### [Problem to solve]
Copy out, exactly, the first line of the entries below and every line after it through the one containing "Calculator Applications Contest".

Stored data entries:
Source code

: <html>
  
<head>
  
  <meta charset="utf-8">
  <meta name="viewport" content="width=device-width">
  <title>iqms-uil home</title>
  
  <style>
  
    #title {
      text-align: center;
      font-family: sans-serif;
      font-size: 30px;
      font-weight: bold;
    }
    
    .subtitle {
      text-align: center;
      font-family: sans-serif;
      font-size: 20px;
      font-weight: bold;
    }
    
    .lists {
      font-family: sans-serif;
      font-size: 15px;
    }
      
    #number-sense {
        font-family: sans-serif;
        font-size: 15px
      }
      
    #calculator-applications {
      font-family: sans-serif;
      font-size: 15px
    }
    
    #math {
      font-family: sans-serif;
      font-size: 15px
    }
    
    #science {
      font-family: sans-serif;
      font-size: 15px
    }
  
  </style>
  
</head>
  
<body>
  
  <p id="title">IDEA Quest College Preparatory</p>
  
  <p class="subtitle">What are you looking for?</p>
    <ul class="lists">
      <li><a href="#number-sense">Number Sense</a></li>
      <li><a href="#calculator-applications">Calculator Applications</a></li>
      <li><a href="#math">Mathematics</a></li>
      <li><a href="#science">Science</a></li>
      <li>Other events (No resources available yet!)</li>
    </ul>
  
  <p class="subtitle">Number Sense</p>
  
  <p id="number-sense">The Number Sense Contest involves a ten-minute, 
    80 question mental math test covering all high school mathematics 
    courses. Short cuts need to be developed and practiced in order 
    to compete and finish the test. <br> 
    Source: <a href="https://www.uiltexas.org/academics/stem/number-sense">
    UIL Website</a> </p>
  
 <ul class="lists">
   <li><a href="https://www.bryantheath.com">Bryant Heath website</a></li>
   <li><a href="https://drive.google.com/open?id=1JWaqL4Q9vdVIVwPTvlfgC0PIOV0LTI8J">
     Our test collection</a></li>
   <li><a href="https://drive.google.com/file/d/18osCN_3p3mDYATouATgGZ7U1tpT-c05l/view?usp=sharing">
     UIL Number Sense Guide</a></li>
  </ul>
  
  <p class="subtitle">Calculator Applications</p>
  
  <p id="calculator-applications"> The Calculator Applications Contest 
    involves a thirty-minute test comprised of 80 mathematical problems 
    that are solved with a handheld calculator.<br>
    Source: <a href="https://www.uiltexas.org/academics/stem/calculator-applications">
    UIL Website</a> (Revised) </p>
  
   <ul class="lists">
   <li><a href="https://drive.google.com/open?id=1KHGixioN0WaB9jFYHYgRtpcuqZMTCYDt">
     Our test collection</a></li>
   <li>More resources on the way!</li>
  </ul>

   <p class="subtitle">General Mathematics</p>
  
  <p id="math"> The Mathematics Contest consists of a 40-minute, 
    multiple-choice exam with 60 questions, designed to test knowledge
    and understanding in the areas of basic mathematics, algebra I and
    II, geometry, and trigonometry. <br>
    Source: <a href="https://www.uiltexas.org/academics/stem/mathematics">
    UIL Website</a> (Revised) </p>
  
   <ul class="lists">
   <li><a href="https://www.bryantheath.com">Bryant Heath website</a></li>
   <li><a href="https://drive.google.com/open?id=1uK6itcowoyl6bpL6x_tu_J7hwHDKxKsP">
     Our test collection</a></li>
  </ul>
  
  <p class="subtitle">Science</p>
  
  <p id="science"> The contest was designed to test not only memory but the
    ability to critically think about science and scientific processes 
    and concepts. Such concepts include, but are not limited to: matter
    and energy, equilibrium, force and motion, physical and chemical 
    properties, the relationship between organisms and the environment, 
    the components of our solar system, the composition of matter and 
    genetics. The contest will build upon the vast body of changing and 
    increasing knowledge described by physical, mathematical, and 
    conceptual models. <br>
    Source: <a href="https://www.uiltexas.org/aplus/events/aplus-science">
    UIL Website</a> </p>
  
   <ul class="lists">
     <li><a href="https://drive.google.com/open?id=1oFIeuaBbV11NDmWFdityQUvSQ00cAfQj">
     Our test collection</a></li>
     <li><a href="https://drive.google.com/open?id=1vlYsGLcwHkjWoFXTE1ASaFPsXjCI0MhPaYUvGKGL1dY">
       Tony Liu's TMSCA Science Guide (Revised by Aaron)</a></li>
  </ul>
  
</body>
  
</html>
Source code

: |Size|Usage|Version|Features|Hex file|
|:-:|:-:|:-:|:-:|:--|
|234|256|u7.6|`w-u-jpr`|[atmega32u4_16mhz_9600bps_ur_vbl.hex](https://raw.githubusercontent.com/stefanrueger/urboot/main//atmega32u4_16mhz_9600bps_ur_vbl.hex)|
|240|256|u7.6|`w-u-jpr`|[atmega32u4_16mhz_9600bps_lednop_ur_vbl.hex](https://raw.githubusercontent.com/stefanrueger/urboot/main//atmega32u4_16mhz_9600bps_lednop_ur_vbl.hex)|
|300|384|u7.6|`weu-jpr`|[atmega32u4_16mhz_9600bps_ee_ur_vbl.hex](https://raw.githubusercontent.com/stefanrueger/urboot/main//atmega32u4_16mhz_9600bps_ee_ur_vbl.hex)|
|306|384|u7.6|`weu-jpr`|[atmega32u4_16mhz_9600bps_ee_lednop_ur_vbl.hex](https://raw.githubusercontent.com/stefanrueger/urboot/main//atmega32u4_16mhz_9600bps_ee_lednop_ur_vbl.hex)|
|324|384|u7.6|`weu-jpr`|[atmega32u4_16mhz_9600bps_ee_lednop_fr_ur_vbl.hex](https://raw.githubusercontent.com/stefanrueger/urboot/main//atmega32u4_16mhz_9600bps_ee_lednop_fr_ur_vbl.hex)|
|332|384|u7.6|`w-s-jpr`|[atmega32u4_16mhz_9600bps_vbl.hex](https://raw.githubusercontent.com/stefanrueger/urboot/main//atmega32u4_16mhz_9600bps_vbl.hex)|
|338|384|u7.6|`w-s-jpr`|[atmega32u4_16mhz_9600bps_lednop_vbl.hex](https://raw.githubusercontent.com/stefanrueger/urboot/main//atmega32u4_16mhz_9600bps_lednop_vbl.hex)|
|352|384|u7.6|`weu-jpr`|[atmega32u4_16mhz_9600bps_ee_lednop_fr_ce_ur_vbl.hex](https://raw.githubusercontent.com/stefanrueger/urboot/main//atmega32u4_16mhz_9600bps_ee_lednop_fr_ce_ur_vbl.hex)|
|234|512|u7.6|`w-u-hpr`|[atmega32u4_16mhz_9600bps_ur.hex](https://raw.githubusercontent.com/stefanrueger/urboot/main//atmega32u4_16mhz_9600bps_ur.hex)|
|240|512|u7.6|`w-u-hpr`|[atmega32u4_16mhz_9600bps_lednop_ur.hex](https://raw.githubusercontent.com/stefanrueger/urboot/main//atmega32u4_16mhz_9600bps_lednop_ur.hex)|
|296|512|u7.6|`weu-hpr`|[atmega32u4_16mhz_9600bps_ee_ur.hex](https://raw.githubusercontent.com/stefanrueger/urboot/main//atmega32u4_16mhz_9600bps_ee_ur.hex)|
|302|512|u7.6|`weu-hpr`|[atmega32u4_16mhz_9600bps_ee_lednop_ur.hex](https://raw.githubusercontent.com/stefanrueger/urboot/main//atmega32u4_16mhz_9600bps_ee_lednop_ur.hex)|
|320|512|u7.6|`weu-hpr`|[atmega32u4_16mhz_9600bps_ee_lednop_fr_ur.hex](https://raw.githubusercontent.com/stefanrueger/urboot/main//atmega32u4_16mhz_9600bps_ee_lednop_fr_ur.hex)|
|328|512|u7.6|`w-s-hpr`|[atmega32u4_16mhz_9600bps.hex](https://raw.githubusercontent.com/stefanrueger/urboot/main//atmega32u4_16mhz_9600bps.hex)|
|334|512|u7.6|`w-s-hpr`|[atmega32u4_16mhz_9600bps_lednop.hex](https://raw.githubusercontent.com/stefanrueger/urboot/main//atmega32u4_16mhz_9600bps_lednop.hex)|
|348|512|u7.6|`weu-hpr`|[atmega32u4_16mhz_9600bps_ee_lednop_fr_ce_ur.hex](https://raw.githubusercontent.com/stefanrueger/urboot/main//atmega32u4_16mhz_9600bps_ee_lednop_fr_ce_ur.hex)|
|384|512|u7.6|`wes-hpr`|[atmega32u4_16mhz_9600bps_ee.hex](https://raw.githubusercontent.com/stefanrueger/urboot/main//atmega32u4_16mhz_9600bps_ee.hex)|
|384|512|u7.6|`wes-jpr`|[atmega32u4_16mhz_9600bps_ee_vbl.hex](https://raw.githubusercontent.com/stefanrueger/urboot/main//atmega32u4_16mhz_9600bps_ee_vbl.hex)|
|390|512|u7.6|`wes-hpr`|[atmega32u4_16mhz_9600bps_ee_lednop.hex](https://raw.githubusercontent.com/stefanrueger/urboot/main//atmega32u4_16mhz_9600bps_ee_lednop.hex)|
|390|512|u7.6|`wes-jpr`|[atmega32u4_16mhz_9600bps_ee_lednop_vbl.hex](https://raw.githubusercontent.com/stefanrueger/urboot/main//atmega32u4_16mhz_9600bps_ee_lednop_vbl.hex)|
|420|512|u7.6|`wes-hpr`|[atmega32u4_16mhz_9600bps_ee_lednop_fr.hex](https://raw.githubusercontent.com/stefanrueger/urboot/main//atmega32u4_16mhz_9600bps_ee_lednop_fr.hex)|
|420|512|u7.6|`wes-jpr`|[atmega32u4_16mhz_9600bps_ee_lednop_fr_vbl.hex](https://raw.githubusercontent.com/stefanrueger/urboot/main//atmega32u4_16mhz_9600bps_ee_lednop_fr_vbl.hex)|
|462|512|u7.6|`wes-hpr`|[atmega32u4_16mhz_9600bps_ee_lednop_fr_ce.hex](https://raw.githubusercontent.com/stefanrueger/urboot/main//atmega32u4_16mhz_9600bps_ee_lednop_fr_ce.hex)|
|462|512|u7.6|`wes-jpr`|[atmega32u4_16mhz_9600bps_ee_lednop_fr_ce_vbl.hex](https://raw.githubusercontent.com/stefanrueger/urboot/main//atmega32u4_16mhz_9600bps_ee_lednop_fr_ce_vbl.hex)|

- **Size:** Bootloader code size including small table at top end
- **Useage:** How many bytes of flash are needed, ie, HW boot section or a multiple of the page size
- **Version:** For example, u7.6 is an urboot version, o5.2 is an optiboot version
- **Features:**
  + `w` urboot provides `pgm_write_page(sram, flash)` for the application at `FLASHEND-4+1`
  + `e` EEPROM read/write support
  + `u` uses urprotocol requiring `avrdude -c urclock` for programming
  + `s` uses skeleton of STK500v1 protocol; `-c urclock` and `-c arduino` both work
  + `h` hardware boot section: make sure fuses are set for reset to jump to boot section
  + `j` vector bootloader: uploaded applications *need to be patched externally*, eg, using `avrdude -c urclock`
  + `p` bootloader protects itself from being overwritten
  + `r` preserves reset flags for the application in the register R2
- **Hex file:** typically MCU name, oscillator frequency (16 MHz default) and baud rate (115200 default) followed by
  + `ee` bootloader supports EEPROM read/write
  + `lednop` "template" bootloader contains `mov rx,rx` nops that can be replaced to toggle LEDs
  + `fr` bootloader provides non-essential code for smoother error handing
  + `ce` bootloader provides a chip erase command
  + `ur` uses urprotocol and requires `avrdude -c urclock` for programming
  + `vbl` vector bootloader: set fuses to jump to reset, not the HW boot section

### [Response to this task]
Source code

: <html>
  
<head>
  
  <meta charset="utf-8">
  <meta name="viewport" content="width=device-width">
  <title>iqms-uil home</title>
  
  <style>
  
    #title {
      text-align: center;
      font-family: sans-serif;
      font-size: 30px;
      font-weight: bold;
    }
    
    .subtitle {
      text-align: center;
      font-family: sans-serif;
      font-size: 20px;
      font-weight: bold;
    }
    
    .lists {
      font-family: sans-serif;
      font-size: 15px;
    }
      
    #number-sense {
        font-family: sans-serif;
        font-size: 15px
      }
      
    #calculator-applications {
      font-family: sans-serif;
      font-size: 15px
    }
    
    #math {
      font-family: sans-serif;
      font-size: 15px
    }
    
    #science {
      font-family: sans-serif;
      font-size: 15px
    }
  
  </style>
  
</head>
  
<body>
  
  <p id="title">IDEA Quest College Preparatory</p>
  
  <p class="subtitle">What are you looking for?</p>
    <ul class="lists">
      <li><a href="#number-sense">Number Sense</a></li>
      <li><a href="#calculator-applications">Calculator Applications</a></li>
      <li><a href="#math">Mathematics</a></li>
      <li><a href="#science">Science</a></li>
      <li>Other events (No resources available yet!)</li>
    </ul>
  
  <p class="subtitle">Number Sense</p>
  
  <p id="number-sense">The Number Sense Contest involves a ten-minute, 
    80 question mental math test covering all high school mathematics 
    courses. Short cuts need to be developed and practiced in order 
    to compete and finish the test. <br> 
    Source: <a href="https://www.uiltexas.org/academics/stem/number-sense">
    UIL Website</a> </p>
  
 <ul class="lists">
   <li><a href="https://www.bryantheath.com">Bryant Heath website</a></li>
   <li><a href="https://drive.google.com/open?id=1JWaqL4Q9vdVIVwPTvlfgC0PIOV0LTI8J">
     Our test collection</a></li>
   <li><a href="https://drive.google.com/file/d/18osCN_3p3mDYATouATgGZ7U1tpT-c05l/view?usp=sharing">
     UIL Number Sense Guide</a></li>
  </ul>
  
  <p class="subtitle">Calculator Applications</p>
  
  <p id="calculator-applications"> The Calculator Applications Contest 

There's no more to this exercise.